EXERCISE REQUIREMENTS: Reproduce word for word the line that contains "## 0.0.0.1 -- 2023-02-09" and every line after it to the end of the records, with nothing else added.

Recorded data
○ ○ ○ ○ ○

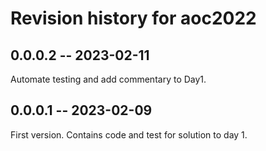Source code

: # Revision history for aoc2022

## 0.0.0.2 -- 2023-02-11

Automate testing and add commentary to Day1.

## 0.0.0.1 -- 2023-02-09

First version. Contains code and test for solution to day 1.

○ ○ ○ ○ ○

SOLUTION TO THIS TASK:
## 0.0.0.1 -- 2023-02-09

First version. Contains code and test for solution to day 1.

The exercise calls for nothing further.